** Brief **
What is needed is an exact copy of the lines in the listing below, from the one with "- **iGCSE:** Science, Physics, Chemistry, Biology, and" up to and including the one with "- **Key Stage 5", with no other lines.

** Given records **
***

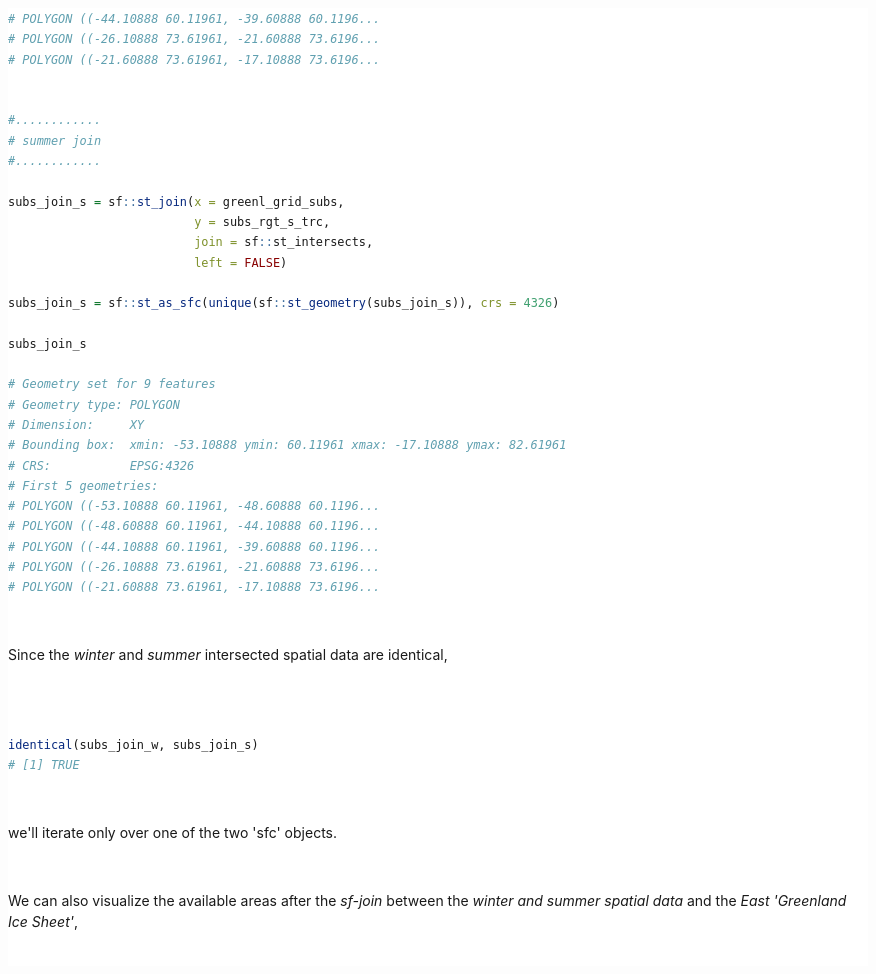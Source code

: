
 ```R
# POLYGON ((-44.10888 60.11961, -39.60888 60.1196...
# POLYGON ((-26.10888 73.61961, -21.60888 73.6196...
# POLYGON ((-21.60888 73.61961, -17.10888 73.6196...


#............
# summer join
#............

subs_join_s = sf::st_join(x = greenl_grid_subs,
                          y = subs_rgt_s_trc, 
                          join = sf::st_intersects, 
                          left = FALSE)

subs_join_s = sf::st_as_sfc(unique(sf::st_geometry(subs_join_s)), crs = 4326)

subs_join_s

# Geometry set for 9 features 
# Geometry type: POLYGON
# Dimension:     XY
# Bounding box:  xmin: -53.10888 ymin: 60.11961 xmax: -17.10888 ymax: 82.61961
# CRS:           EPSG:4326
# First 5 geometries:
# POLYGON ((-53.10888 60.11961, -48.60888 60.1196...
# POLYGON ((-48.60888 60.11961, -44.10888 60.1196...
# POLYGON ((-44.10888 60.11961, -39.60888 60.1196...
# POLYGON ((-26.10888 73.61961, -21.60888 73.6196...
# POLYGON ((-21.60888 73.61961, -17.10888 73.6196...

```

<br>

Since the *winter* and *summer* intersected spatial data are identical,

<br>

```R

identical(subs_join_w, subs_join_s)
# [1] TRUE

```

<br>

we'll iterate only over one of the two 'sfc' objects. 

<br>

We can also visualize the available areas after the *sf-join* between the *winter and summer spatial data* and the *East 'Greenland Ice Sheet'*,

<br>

***

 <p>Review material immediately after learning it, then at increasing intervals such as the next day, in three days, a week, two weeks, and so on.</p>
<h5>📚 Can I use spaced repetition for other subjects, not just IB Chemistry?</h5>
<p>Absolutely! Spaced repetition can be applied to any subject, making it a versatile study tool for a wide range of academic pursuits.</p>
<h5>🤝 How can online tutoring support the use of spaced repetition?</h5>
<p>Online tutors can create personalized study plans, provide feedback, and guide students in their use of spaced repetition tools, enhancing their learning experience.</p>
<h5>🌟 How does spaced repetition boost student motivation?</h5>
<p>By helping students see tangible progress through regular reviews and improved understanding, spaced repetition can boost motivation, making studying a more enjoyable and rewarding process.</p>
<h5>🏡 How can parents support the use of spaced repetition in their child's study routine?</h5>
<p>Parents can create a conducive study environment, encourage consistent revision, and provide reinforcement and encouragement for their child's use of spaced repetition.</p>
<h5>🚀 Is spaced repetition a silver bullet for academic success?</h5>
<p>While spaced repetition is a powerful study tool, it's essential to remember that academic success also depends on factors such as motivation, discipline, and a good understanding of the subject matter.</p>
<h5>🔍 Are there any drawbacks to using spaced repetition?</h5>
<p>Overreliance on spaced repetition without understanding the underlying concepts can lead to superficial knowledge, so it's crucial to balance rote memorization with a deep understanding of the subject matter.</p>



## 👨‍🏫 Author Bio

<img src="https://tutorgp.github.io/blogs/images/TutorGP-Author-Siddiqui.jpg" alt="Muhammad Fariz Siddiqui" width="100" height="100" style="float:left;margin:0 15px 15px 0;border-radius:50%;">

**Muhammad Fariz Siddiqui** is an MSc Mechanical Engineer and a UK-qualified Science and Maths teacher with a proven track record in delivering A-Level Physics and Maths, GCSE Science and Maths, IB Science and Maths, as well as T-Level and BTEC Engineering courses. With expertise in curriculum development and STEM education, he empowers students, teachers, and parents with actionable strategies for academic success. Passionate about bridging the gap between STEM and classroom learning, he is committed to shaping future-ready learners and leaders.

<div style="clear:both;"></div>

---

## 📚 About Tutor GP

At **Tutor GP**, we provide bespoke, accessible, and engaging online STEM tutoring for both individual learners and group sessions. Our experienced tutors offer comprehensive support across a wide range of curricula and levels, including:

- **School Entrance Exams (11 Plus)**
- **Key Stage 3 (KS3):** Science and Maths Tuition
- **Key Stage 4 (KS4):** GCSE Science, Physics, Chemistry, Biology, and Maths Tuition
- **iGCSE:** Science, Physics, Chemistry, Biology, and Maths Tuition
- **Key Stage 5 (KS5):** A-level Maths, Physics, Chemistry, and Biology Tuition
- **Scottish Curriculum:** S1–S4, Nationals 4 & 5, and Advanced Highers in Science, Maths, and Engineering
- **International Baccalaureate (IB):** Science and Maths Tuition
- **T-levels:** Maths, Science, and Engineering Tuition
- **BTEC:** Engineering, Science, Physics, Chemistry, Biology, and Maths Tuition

***

** Exercise solution **
- **iGCSE:** Science, Physics, Chemistry, Biology, and Maths Tuition
- **Key Stage 5 (KS5):** A-level Maths, Physics, Chemistry, and Biology Tuition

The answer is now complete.